• [WHAT IS NEEDED] Set every record down again exactly. Do not carry over the pictures.

• • • • • • •

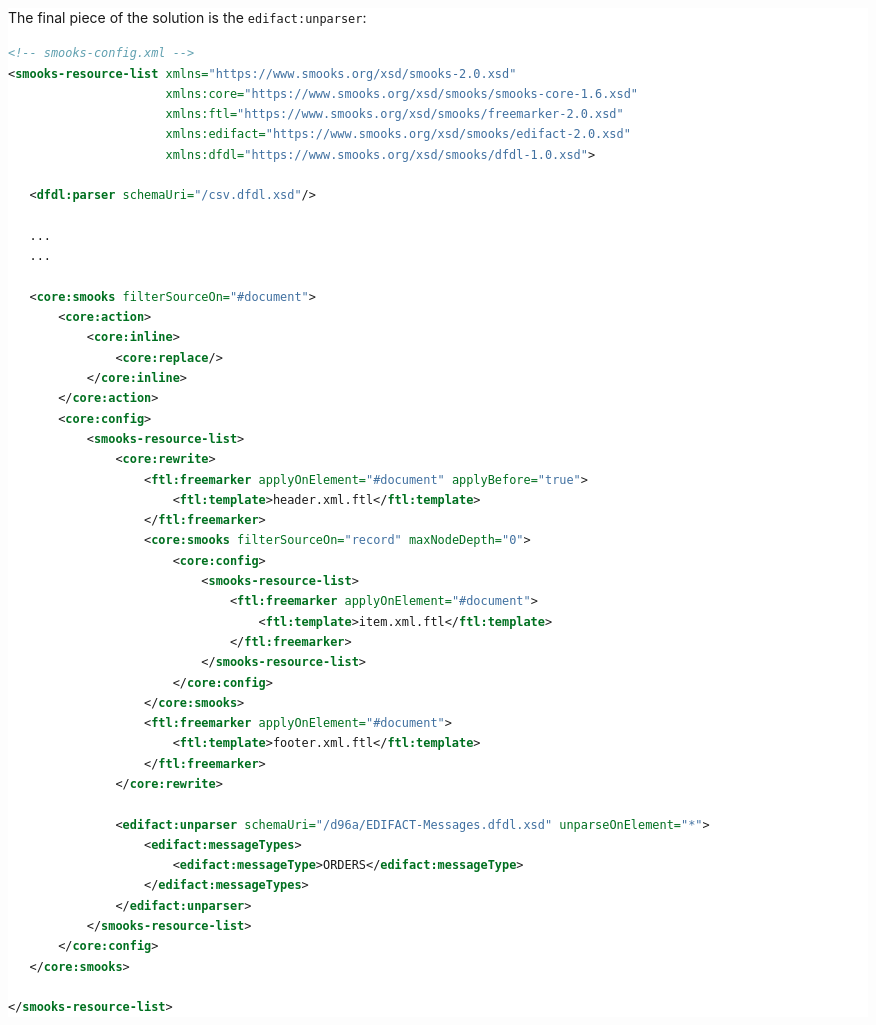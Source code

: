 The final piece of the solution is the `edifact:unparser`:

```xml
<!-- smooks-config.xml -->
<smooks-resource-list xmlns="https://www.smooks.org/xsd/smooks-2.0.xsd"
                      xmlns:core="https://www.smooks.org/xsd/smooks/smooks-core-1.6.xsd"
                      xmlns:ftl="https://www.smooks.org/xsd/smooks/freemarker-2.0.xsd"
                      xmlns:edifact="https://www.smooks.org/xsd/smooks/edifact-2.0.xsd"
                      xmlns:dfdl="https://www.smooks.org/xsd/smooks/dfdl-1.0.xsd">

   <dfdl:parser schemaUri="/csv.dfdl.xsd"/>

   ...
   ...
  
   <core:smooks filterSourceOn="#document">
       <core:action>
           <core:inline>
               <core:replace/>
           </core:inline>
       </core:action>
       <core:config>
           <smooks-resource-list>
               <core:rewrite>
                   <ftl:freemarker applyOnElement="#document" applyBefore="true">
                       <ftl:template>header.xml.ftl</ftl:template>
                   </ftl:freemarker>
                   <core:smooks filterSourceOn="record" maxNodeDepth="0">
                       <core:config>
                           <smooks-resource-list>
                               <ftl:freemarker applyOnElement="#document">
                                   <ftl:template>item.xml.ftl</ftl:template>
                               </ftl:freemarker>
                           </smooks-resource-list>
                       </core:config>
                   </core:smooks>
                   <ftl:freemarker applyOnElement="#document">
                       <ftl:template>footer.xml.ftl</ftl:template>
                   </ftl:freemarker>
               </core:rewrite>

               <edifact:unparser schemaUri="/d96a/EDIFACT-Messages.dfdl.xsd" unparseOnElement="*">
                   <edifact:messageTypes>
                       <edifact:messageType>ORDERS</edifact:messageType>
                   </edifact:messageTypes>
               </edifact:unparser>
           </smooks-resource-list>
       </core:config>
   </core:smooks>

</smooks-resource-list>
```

• • • • • • •

• [OUTPUT BELOW]
Source code

: The final piece of the solution is the `edifact:unparser`:

```xml
<!-- smooks-config.xml -->
<smooks-resource-list xmlns="https://www.smooks.org/xsd/smooks-2.0.xsd"
                      xmlns:core="https://www.smooks.org/xsd/smooks/smooks-core-1.6.xsd"
                      xmlns:ftl="https://www.smooks.org/xsd/smooks/freemarker-2.0.xsd"
                      xmlns:edifact="https://www.smooks.org/xsd/smooks/edifact-2.0.xsd"
                      xmlns:dfdl="https://www.smooks.org/xsd/smooks/dfdl-1.0.xsd">

   <dfdl:parser schemaUri="/csv.dfdl.xsd"/>

   ...
   ...
  
   <core:smooks filterSourceOn="#document">
       <core:action>
           <core:inline>
               <core:replace/>
           </core:inline>
       </core:action>
       <core:config>
           <smooks-resource-list>
               <core:rewrite>
                   <ftl:freemarker applyOnElement="#document" applyBefore="true">
                       <ftl:template>header.xml.ftl</ftl:template>
                   </ftl:freemarker>
                   <core:smooks filterSourceOn="record" maxNodeDepth="0">
                       <core:config>
                           <smooks-resource-list>
                               <ftl:freemarker applyOnElement="#document">
                                   <ftl:template>item.xml.ftl</ftl:template>
                               </ftl:freemarker>
                           </smooks-resource-list>
                       </core:config>
                   </core:smooks>
                   <ftl:freemarker applyOnElement="#document">
                       <ftl:template>footer.xml.ftl</ftl:template>
                   </ftl:freemarker>
               </core:rewrite>

               <edifact:unparser schemaUri="/d96a/EDIFACT-Messages.dfdl.xsd" unparseOnElement="*">
                   <edifact:messageTypes>
                       <edifact:messageType>ORDERS</edifact:messageType>
                   </edifact:messageTypes>
               </edifact:unparser>
           </smooks-resource-list>
       </core:config>
   </core:smooks>

</smooks-resource-list>
```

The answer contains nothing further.